Analysis: The relevant scheme of the Customs Act, 1962 and the Baggage Rules, 2016 distinguishes between goods imported into India and personal effects carried by a passenger. The definition of personal effects in Rule 2(vi) of the Baggage Rules, 2016 excludes jewellery in general, but the Court read that exclusion in light of the earlier baggage rules and the clarificatory circular of 1998, which recognised personal jewellery as part of personal effects. On that construction, jewellery worn on the person or carried as a used personal item does not become imported goods merely because it accompanies the passenger, and the quantitative and value restrictions in Rules 3 and 4 apply to articles sought to be imported, not to such personal jewellery. The confiscation provisions in Section 111 of the Customs Act, 1962 and the penalty provisions in Section 112 of the Customs Act, 1962 were therefore not attracted on the facts as assessed by the Court.

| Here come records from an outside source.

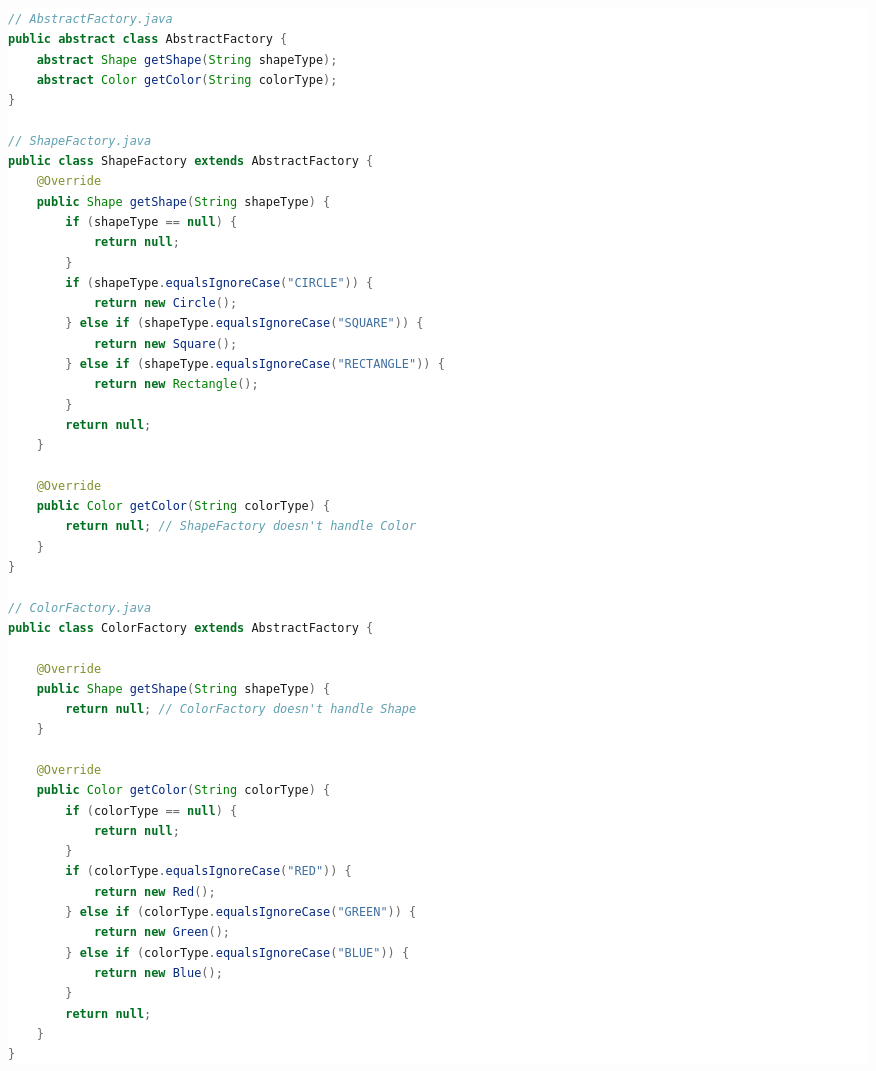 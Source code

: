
 ```java
// AbstractFactory.java
public abstract class AbstractFactory {
    abstract Shape getShape(String shapeType);
    abstract Color getColor(String colorType);
}

// ShapeFactory.java
public class ShapeFactory extends AbstractFactory {
    @Override
    public Shape getShape(String shapeType) {
        if (shapeType == null) {
            return null;
        }
        if (shapeType.equalsIgnoreCase("CIRCLE")) {
            return new Circle();
        } else if (shapeType.equalsIgnoreCase("SQUARE")) {
            return new Square();
        } else if (shapeType.equalsIgnoreCase("RECTANGLE")) {
            return new Rectangle();
        }
        return null;
    }

    @Override
    public Color getColor(String colorType) {
        return null; // ShapeFactory doesn't handle Color
    }
}

// ColorFactory.java
public class ColorFactory extends AbstractFactory {

    @Override
    public Shape getShape(String shapeType) {
        return null; // ColorFactory doesn't handle Shape
    }

    @Override
    public Color getColor(String colorType) {
        if (colorType == null) {
            return null;
        }
        if (colorType.equalsIgnoreCase("RED")) {
            return new Red();
        } else if (colorType.equalsIgnoreCase("GREEN")) {
            return new Green();
        } else if (colorType.equalsIgnoreCase("BLUE")) {
            return new Blue();
        }
        return null;
    }
}
```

Conclusion: The confiscation and penalty order could not be sustained; personal jewellery of the kind in question was to be treated as personal effects and not as prohibited imported goods for the purpose of the baggage restrictions.
Final Conclusion: The impugned order was set aside and the matter was sent back for reconsideration of the prayer for release in accordance with the Court's interpretation of the baggage regime.
Ratio Decidendi: Personal jewellery carried by an incoming passenger as a bona fide personal effect is not subject to the baggage value restrictions applicable to imported goods, and confiscation cannot rest on a misconstruction of the baggage rules.